I love this costuming idea from Martha Stewart :

http://www.marthastewart.com/article/scary-makeup?lnc=a489cf380e1dd010VgnVCM1000005b09a00aRCRD&page=2&rsc=articlecontent_holiday

For a haunted house, where a volunteer would be wearing this for 4 hours+, how durable do you think this "paste" ("2 tablespoons flour and 1 tablespoon plus 1 teaspoon corn syrup") would be?

We're doing a small Egyptian tomb area in our haunted house this year, so a convincing looking mummy would be really awesome.


----------



## DarkLore (Jan 25, 2009)

Imagine putting paper mache on someone for 4 hours. That's not the route I would take.


----------



## Dixie (Feb 18, 2009)

It seems like it would crack to me?


----------



## Bone Dancer (Oct 7, 2005)

I found this for making skin for face makeup. I plan on using it this year but to date I haven't tried it yet but it looks simple and easy to use.


----------



## RoxyBlue (Oct 6, 2008)

A flour & water paste sticks to the skin pretty well once it's dried. I think Dixie is right that cracking is a real possibility, but it's going to be covered with paper toweling so that may not be an issue.

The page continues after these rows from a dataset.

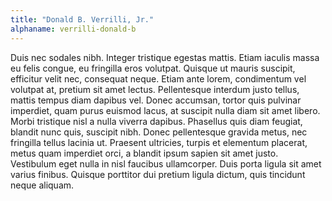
 ```yaml
---
title: "Donald B. Verrilli, Jr."
alphaname: verrilli-donald-b
---
```

Duis nec sodales nibh. Integer tristique egestas mattis. Etiam iaculis massa eu felis congue, eu fringilla eros volutpat. Quisque ut mauris suscipit, efficitur velit nec, consequat neque. Etiam ante lorem, condimentum vel volutpat at, pretium sit amet lectus. Pellentesque interdum justo tellus, mattis tempus diam dapibus vel. Donec accumsan, tortor quis pulvinar imperdiet, quam purus euismod lacus, at suscipit nulla diam sit amet libero. Morbi tristique nisl a nulla viverra dapibus. Phasellus quis diam feugiat, blandit nunc quis, suscipit nibh. Donec pellentesque gravida metus, nec fringilla tellus lacinia ut. Praesent ultricies, turpis et elementum placerat, metus quam imperdiet orci, a blandit ipsum sapien sit amet justo. Vestibulum eget nulla in nisl faucibus ullamcorper. Duis porta ligula sit amet varius finibus. Quisque porttitor dui pretium ligula dictum, quis tincidunt neque aliquam.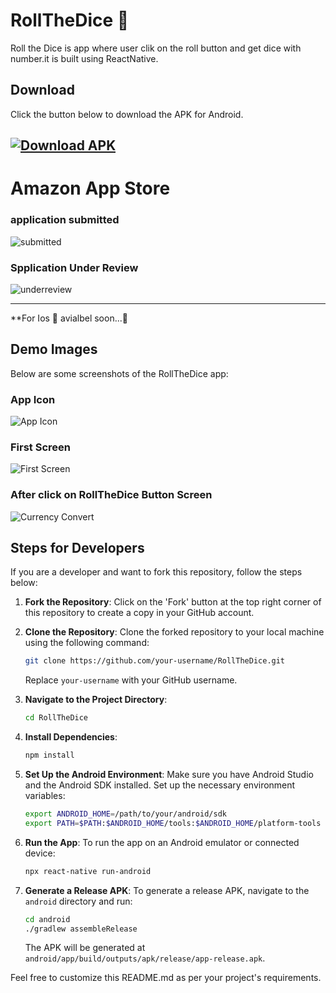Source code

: # RollTheDice 🎲

Roll the Dice is app where user clik on the roll button and get dice with number.it is built using ReactNative. 

## Download

Click the button below to download the APK for Android.

[![Download APK](https://img.shields.io/badge/Download-APK-green?style=for-the-badge&logo=android)](https://drive.google.com/file/d/1JtI_d3ujdw0QCdvUP-TpzvdaSTMQ8Qvj/view?usp=sharing
)
---
# Amazon App Store 

### application submitted
![submitted](./DemoImages/AmazonAppStorSubmitted.png)

### Spplication Under Review
![underreview](./DemoImages/AmazonAppstore_underreview.png)

---

**For Ios 🍎 avialbel soon...🚀


## Demo Images

Below are some screenshots of the RollTheDice app:

### App Icon
![App Icon](./DemoImages/Appicon.png)



### First Screen
![First Screen](./DemoImages/FirstScreen.png)



### After click on RollTheDice Button Screen
![Currency Convert](./DemoImages/clickroolbtn.png)




## Steps for Developers

If you are a developer and want to fork this repository, follow the steps below:

1. **Fork the Repository**: Click on the 'Fork' button at the top right corner of this repository to create a copy in your GitHub account.

2. **Clone the Repository**: Clone the forked repository to your local machine using the following command:
    ```sh
    git clone https://github.com/your-username/RollTheDice.git
    ```
    Replace `your-username` with your GitHub username.

3. **Navigate to the Project Directory**:
    ```sh
    cd RollTheDice
    ```

4. **Install Dependencies**:
    ```sh
    npm install
    ```

5. **Set Up the Android Environment**:
    Make sure you have Android Studio and the Android SDK installed. Set up the necessary environment variables:
    ```sh
    export ANDROID_HOME=/path/to/your/android/sdk
    export PATH=$PATH:$ANDROID_HOME/tools:$ANDROID_HOME/platform-tools
    ```

6. **Run the App**:
    To run the app on an Android emulator or connected device:
    ```sh
    npx react-native run-android
    ```

7. **Generate a Release APK**:
    To generate a release APK, navigate to the `android` directory and run:
    ```sh
    cd android
    ./gradlew assembleRelease
    ```

    The APK will be generated at `android/app/build/outputs/apk/release/app-release.apk`.

Feel free to customize this README.md as per your project's requirements.
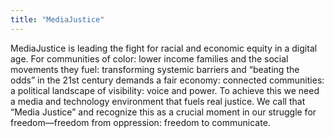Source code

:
 ```yaml
---
title: "MediaJustice"
---
```


MediaJustice is leading the fight for racial and economic equity in a digital age. For communities of color: lower income families and the social movements they fuel: transforming systemic barriers and “beating the odds” in the 21st century demands a fair economy: connected communities: a political landscape of visibility: voice and power. To achieve this we need a media and technology environment that fuels real justice. We call that “Media Justice” and recognize this as a crucial moment in our struggle for freedom—freedom from oppression: freedom to communicate.

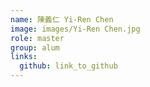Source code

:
 ```yaml
---
name: 陳義仁 Yi-Ren Chen 
image: images/Yi-Ren Chen.jpg 
role: master
group: alum
links:
  github: link_to_github 
---
```

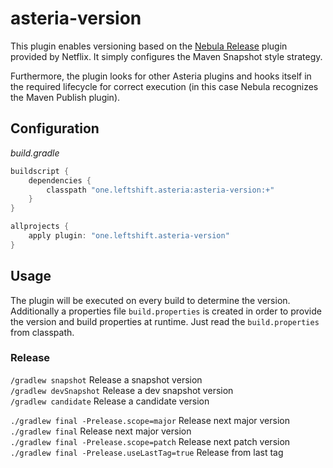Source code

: # asteria-version

This plugin enables versioning based on the [Nebula Release](https://github.com/nebula-plugins/nebula-release-plugin) plugin provided by Netflix. It simply configures the Maven Snapshot style strategy.

Furthermore, the plugin looks for other Asteria plugins and hooks itself in the required lifecycle for correct execution (in this case Nebula recognizes the Maven Publish plugin).

## Configuration

*build.gradle*
```groovy
buildscript {
    dependencies {
        classpath "one.leftshift.asteria:asteria-version:+"
    }
}

allprojects {
    apply plugin: "one.leftshift.asteria-version"
}
```

## Usage

The plugin will be executed on every build to determine the version. Additionally a properties file `build.properties` is created in order to provide the version and build properties at runtime. Just read the `build.properties` from classpath.

### Release

`/gradlew snapshot` Release a snapshot version <br/>
`/gradlew devSnapshot` Release a dev snapshot version <br/>
`/gradlew candidate` Release a candidate version 

`./gradlew final -Prelease.scope=major` Release next major version<br/>
`./gradlew final` Release next major version <br/>
`./gradlew final -Prelease.scope=patch` Release next patch version <br/>
`./gradlew final -Prelease.useLastTag=true` Release from last tag 
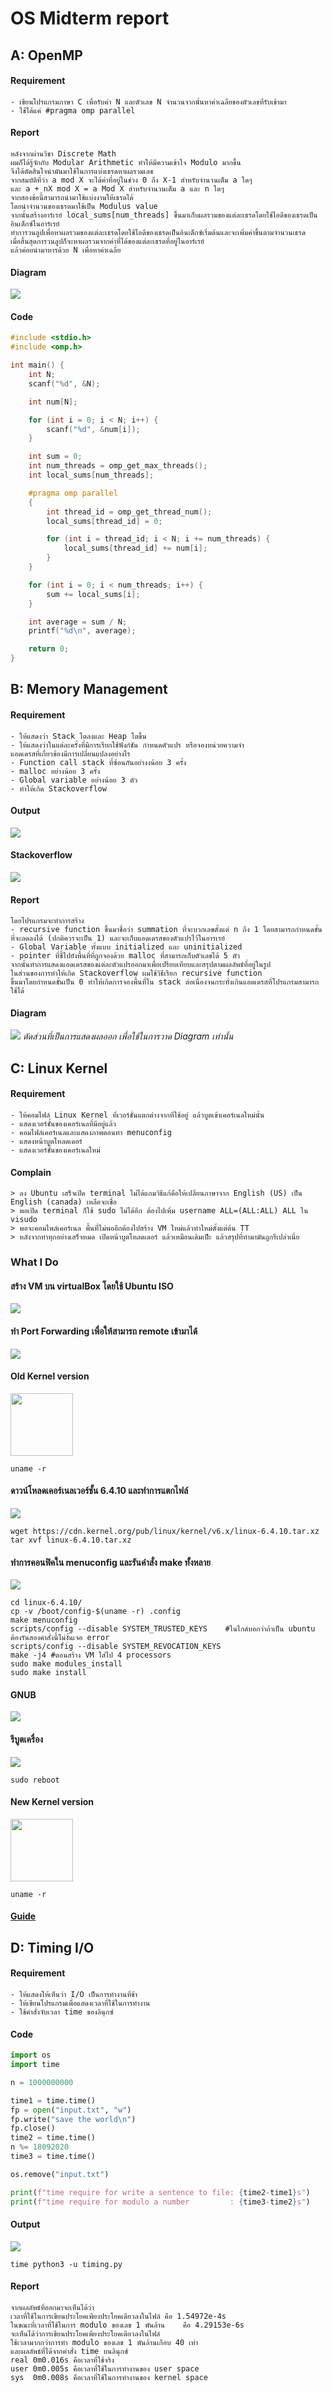 # OS Midterm report

## A: OpenMP

#### Requirement
    - เขียนโปรแกรมภาษา C เพื่อรับค่า N และตัวเลข N จำนวนจากนั้นหาค่าเฉลี่ยของตัวเลขที่รับเข้ามา
    - ใช้ได้แค่ #pragma omp parallel


#### Report
    หลังจากผ่านวิชา Discrete Math 
    ผมก็ได้รู้จักกับ Modular Arithmetic ทำให้มีความเข้าใจ Modulo มากขึ้น 
    จึงได้ตัดสินใจนำมันมาใช้ในการแบ่งเธรดหาผลรวมเลข
    จากสมบัติที่ว่า a mod X จะได้ค่าที่อยู่ในช่วง 0 ถึง X-1 สำหรับจำนวนเต็ม a ใดๆ
    และ a + nX mod X = a Mod X สำหรับจำนวนเต็ม a และ n ใดๆ
    จากสองข้อนี้สามารถนำมาใช้แบ่งงานให้เธรดได้
    โดยนำจำนวนของเธรดมาใช้เป็น Modulus value
    จากนั้นสร้างอาร์เรย์ local_sums[num_threads] ขึ้นมาเก็บผลรวมของแต่ละเธรดโดยใช้ไอดีของเธรดเป็นอินเด็กซ์ในอาร์เรย์
    ทำการวนลูปเพื่อหาผลรวมของแต่ละเธรดโดยใช้ไอดีของเธรดเป็นอินเด็กซ์เริ่มต้นและจะเพิ่มค่าขึ้นตามจำนวนเธรด
    เมื่อสิ้นสุดการวนลูปก็จะหาผลรวมจากค่าที่ได้ของแต่ละเธรดที่อยู่ในอาร์เรย์ 
    แล้วค่อยนำมาหารด้วย N เพื่อหาค่าเฉลี่ย

#### Diagram
![](images/Openmp.jpeg)


#### Code
```c
#include <stdio.h>
#include <omp.h>

int main() {
    int N;
    scanf("%d", &N);

    int num[N];

    for (int i = 0; i < N; i++) {
        scanf("%d", &num[i]);
    }

    int sum = 0;
    int num_threads = omp_get_max_threads();
    int local_sums[num_threads];

    #pragma omp parallel
    {
        int thread_id = omp_get_thread_num();
        local_sums[thread_id] = 0;

        for (int i = thread_id; i < N; i += num_threads) {
            local_sums[thread_id] += num[i];
        }
    }

    for (int i = 0; i < num_threads; i++) {
        sum += local_sums[i];
    }

    int average = sum / N;
    printf("%d\n", average);

    return 0;
}
```

## B: Memory Management

#### Requirement
    - ให้แสดงว่า Stack โตลงและ Heap โตขึ้น
    - ให้แสดงว่าในแต่ละครั้งที่มีการเรียกใช้ฟังก์ชัน กำหนดตัวแปร หรือจองหน่วยความจำ 
    แอดเดรสที่เกี่ยวข้องมีการเปลี่ยนแปลงอย่างไร
    - Function call stack ที่ซ้อนกันอย่างงน้อย 3 ครั้ง
    - malloc อย่างน้อย 3 ครั้ง
    - Global variable อย่างน้อย 3 ตัว
    - ทำให้เกิด Stackoverflow

#### Output
![](images/memma.png)
#### Stackoverflow
![](images/memma2.png)    

#### Report
    โดยโปรแกรมจะทำการสร้าง 
    - recursive function ขึ้นมาชื่อว่า summation ที่จะบวกเลขตั้งแต่ n ถึง 1 โดยสามารถกำหนดขั้นที่จะลดลงได้ (ปกติควรจะเป็น 1) และจะเก็บแอดเดรสของตัวแปรไว้ในอารเรย์
    - Global Variable ทั้งแบบ initialized และ uninitialized
    - pointer ที่ชี้ไปยังพื้นที่ที่ถูกจองด้วย malloc ที่สามารถเก็บตัวเลขได้ 5 ตัว
    จากนั้นทำการแสดงแอดเดรสของแต่ละตัวแปรออกมาเพื่อเปรียบเทียบและสรุปตามผลลัพธ์ที่อยู่ในรูป
    ในส่วนของการทำให้เกิด Stackoverflow ผมใช้วิธีเรียก recursive function 
    ขึ้นมาโดยกำหนดขั้นเป็น 0 ทำให้เกิดการจองพื้นที่ใน stack ต่อเนื่องจนกระทั่งเกินแอดเดรสที่โปรแกรมสามารถใช้ได้

#### Diagram
![](images/memma_diagram.jpeg)
*ตัดส่วนที่เป็นการแสดงผลออก เพื่อใช้ในการวาด Diagram เท่านั้น*


## C: Linux Kernel

#### Requirement
    - ให้คอมไฟล์ Linux Kernel ที่เวอร์ชั้นแตกต่างจากที่ใช้อยู่ แล้วบูตเข้าเคอร์เนลใหม่นั้น
    - แสดงเวอร์ชั้นของเคอร์เนลที่มีอยู่แล้ว
    - คอมไฟล์เคอร์เนลและแสดงภาพตอนทำ menuconfig
    - แสดงหน้าบูตโหลดเดอร์
    - แสดงเวอร์ชั้นของเคอร์เนลใหม่

#### Complain
    > ลง Ubuntu เสร็จเปิด terminal ไม่ได้แถมวิธีแก้คือให้เปลี่ยนภาษาจาก English (US) เป็น English (canada) เหลือจะเชื่อ
    > พอเปิด terminal ก็ใช้ sudo ไม่ได้อีก ต้องไปเพิ่ม username ALL=(ALL:ALL) ALL ใน visudo 
    > พอจะคอมไพล์เคอร์เนล พื้นที่ไม่พออีกต้องไปสร้าง VM ใหม่แล้วทำใหม่ตั้งแต่ต้น TT
    > หลังจากทำทุกอย่างเสร็จหมด เปิดหน้าบูตโหลดเดอร์ แล้วเหมือนเดิมเป็ะ แล้วสรุปที่ทำมามันถูกรึเปล่าเนี่ย
    
### What I Do
#### สร้าง VM บน virtualBox โดยใช้ Ubuntu ISO
![](images/VM.png)
#### ทำ Port Forwarding เพื่อให้สามารถ remote เข้ามาได้
![](images/PortForward.png)
#### Old Kernel version
<img src="images/before_version.png" height="100">

```shell
uname -r
```

#### ดาวน์โหลดเคอร์เนลเวอร์ชั้น 6.4.10 และทำการแตกไฟล์
![](images/wget.png)
```shell
wget https://cdn.kernel.org/pub/linux/kernel/v6.x/linux-6.4.10.tar.xz
tar xvf linux-6.4.10.tar.xz 
```
#### ทำการคอนฟิคใน menuconfig และรันคำสั่ง make ทั้งหลาย
![](images/menuconfig.png)
```shell
cd linux-6.4.10/
cp -v /boot/config-$(uname -r) .config
make menuconfig
scripts/config --disable SYSTEM_TRUSTED_KEYS    #ในไกด์บอกว่าถ้าเป็น ubuntu ต้องรันสองคำสั่งนี้ไม่งั้นเจอ error
scripts/config --disable SYSTEM_REVOCATION_KEYS
make -j4 #ตอนสร้าง VM ใส่ไป 4 processors
sudo make modules_install
sudo make install
```

#### GNUB
![](images/GRUB.png)

#### รีบูตเครื่อง
![](images/reboot.png)
```shell
sudo reboot
```

#### New Kernel version
<img src="images/after_version.png" height="100">

```shell
uname -r
```

#### [Guide](https://phoenixnap.com/kb/build-linux-kernel)


## D: Timing I/O

#### Requirement
    - ให้แสดงให้เห็นว่า I/O เป็นการทำงานที่ช้า
    - ให้เขียนโปรแกรมเพื่อแสดงเวลาที่ใช้ในการทำงาน
    - ใช้คำสั่งจับเวลา time ของลินุกซ์

#### Code
```python
import os
import time

n = 1000000000

time1 = time.time()
fp = open("input.txt", "w")
fp.write("save the world\n")
fp.close()
time2 = time.time()
n %= 18092020
time3 = time.time()

os.remove("input.txt")

print(f"time require for write a sentence to file: {time2-time1}s")
print(f"time require for modulo a number         : {time3-time2}s")
```

#### Output
![](images/timing.png)
```shell
time python3 -u timing.py
```

#### Report
    จากผลลัพธ์ที่ออกมาจะเห็นได้ว่า
    เวลาที่ใช้ในการเขียนประโยคเพียงประโยคเดียวลงในไฟล์ คือ 1.54972e-4s
    ในขณะที่เวลาที่ใช้ในการ modulo ของเลข 1 พันล้าน    คือ 4.29153e-6s
    จะเห็นได้ว่าการเขียนประโยคเพียงประโยคเดียวลงในไฟล์
    ใช้เวลามากกว่าการทำ modulo ของเลข 1 พันล้านเกือบ 40 เท่า
    และผลลัพธ์ที่ได้จากคำสั่ง time บนลินุกซ์
    real 0m0.016s คือเวลาที่ใช้จริง
    user 0m0.005s คือเวลาที่ใช้ในการทำงานของ user space
    sys  0m0.008s คือเวลาที่ใช้ในการทำงานของ kernel space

I'd say give it a test run and see how durable and comfortable it's going to be. A lot may depend on how active the wearer is going to be. I expect it's going to be very drying to the skin (like a clay mask), but not anything that can't be fixed with some good face lotion after it's removed.


----------



## lowdwnrob (Jul 2, 2008)

Where do you get that gelatine stuff. It looks like what I will be wearing this year.


----------



## Spooky Chick (Mar 11, 2010)

I would think it might "melt" or get mealy if the actor sweats...


----------



## trishaanne (Aug 20, 2005)

I didn't watch the video, but I would think Vaseline would make a nice, gooey, look. It can be colored with some liquid makeup, and if you need to reapply, just have some ready made to be slapped on in a hurry.


----------